Several new and exciting employment areas have recently opened up, however, in other work settings that require anthropological skills and imagination. These include business, health care, tourism, recreation, industry, journalism, government and communities and organizations of various kinds. Most of these require at least a Master's degree; some require a Ph.D. Sometimes, you will have to show potential employers that your anthropological training can help them as you begin to practice anthropology in these non-traditional settings.
You should take courses that provide you with a strong grounding in research methods, anthropological theories, methods and analytical tools. Then take courses that give you a broad exposure to such areas as migration, forensics and social organization and in specific geographic areas such as Mexico or East Asia. You can then identify your subfield of interest such as biological anthropology, museum work or medical anthropology. Don't forget courses in related departments such as geosciences or a course in human anatomy. Finally, its important to get training in writing, computers, qualitative data analysis and public speaking. Take advantage of co-curricular activities to enable you to enhance your verbal and written communication skills. Observation and interviewing skills are important. Internships, when available, are almost always valuable, such as those in local museums or other organizations. Participating in an archaeological "dig" as a volunteer will give you a taste of the anthropological adventure.
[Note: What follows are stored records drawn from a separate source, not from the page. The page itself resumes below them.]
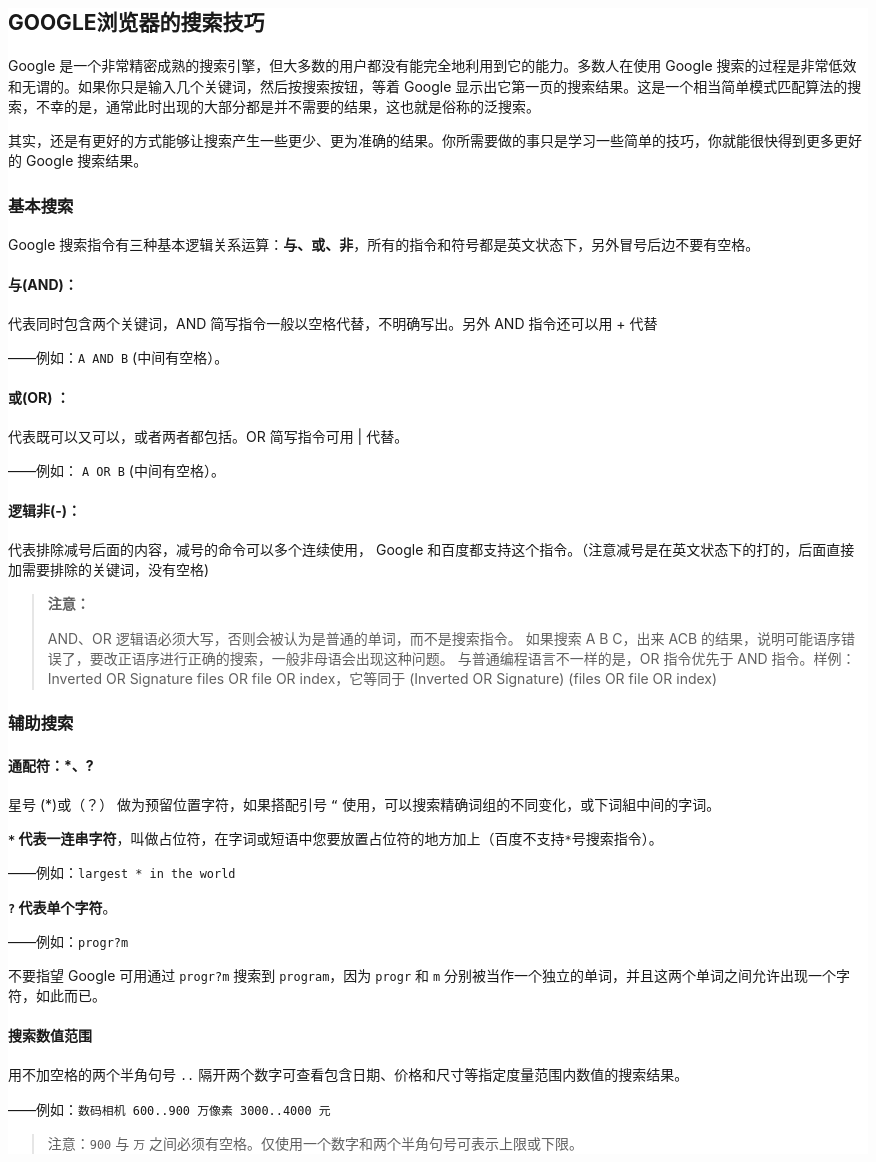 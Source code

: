 ## GOOGLE浏览器的搜索技巧

Google 是一个非常精密成熟的搜索引擎，但大多数的用户都没有能完全地利用到它的能力。多数人在使用 Google 搜索的过程是非常低效和无谓的。如果你只是输入几个关键词，然后按搜索按钮，等着 Google 显示出它第一页的搜索结果。这是一个相当简单模式匹配算法的搜索，不幸的是，通常此时出现的大部分都是并不需要的结果，这也就是俗称的泛搜索。

其实，还是有更好的方式能够让搜索产生一些更少、更为准确的结果。你所需要做的事只是学习一些简单的技巧，你就能很快得到更多更好的 Google 搜索结果。

### 基本搜索

Google 搜索指令有三种基本逻辑关系运算：**与、或、非**，所有的指令和符号都是英文状态下，另外冒号后边不要有空格。

#### 与(AND)：

代表同时包含两个关键词，AND 简写指令一般以空格代替，不明确写出。另外 AND 指令还可以用 + 代替

——例如：`A AND B`  (中间有空格）。

#### 或(OR) ：

代表既可以又可以，或者两者都包括。OR 简写指令可用 | 代替。

——例如： `A OR B`  (中间有空格）。

#### 逻辑非(-)：

代表排除减号后面的内容，减号的命令可以多个连续使用， Google 和百度都支持这个指令。（注意减号是在英文状态下的打的，后面直接加需要排除的关键词，没有空格) 

>  **注意：**
>
> AND、OR 逻辑语必须大写，否则会被认为是普通的单词，而不是搜索指令。
> 如果搜索 A B C，出来 ACB 的结果，说明可能语序错误了，要改正语序进行正确的搜索，一般非母语会出现这种问题。
> 与普通编程语言不一样的是，OR 指令优先于 AND 指令。样例：Inverted OR Signature files OR file OR index，它等同于 (Inverted OR Signature) (files OR file OR index)

### 辅助搜索

#### 通配符：*、?

星号 (*)或（？） 做为预留位置字符，如果搭配引号 `“` 使⽤，可以搜索精确词组的不同变化，或下词組中间的字词。

**`*` 代表一连串字符**，叫做占位符，在字词或短语中您要放置占位符的地方加上（百度不支持`*`号搜索指令）。

——例如：`largest * in the world`

**`?` 代表单个字符**。

——例如：`progr?m`

不要指望 Google 可用通过 `progr?m` 搜索到 `program`，因为 `progr` 和 `m` 分别被当作一个独立的单词，并且这两个单词之间允许出现一个字符，如此而已。

#### 搜索数值范围

用不加空格的两个半角句号 `..`  隔开两个数字可查看包含日期、价格和尺寸等指定度量范围内数值的搜索结果。

——例如：`数码相机 600..900 万像素 3000..4000 元`

> 注意：`900` 与 `万` 之间必须有空格。仅使用一个数字和两个半角句号可表示上限或下限。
You'd be surprised at the different kinds of places anthropologists find work! Drug companies (such as Shaman Pharmaceutical), large hospitals (where you might study various health issues), businesses with overseas offices or even here in the U.S. (studying resource management, the impacts of new technology, or market research). Many community organizations look for creative program directors with broad intercultural skills. The U.S. Forest Service, state highway departments and local and state museums hire anthropology graduates. Many anthropologists work in the U.S. National Park system. Some anthropologists are self-employed, running their own businesses (in adventure tourism, for example, or supplying forensic expertise to local criminal investigation agencies). Others work for consulting firms in the arts, public health or international development.
"Indy" of course, was pure Hollywood fiction, but such personalities as novelists Kurt Vonnegut, Michael Crichton, Mario Vargas-Llosa (Peruvian novelist and former presidential candidate), poet Gary Snyder, Spellman College President Johnetta Cole, cellist Yo Yo Mah, popular singer Tracy Chapman, "Star Wars" creator George Lucas, choreographer Katherine Dunham and Raisa Gorbachev all have anthropology degrees.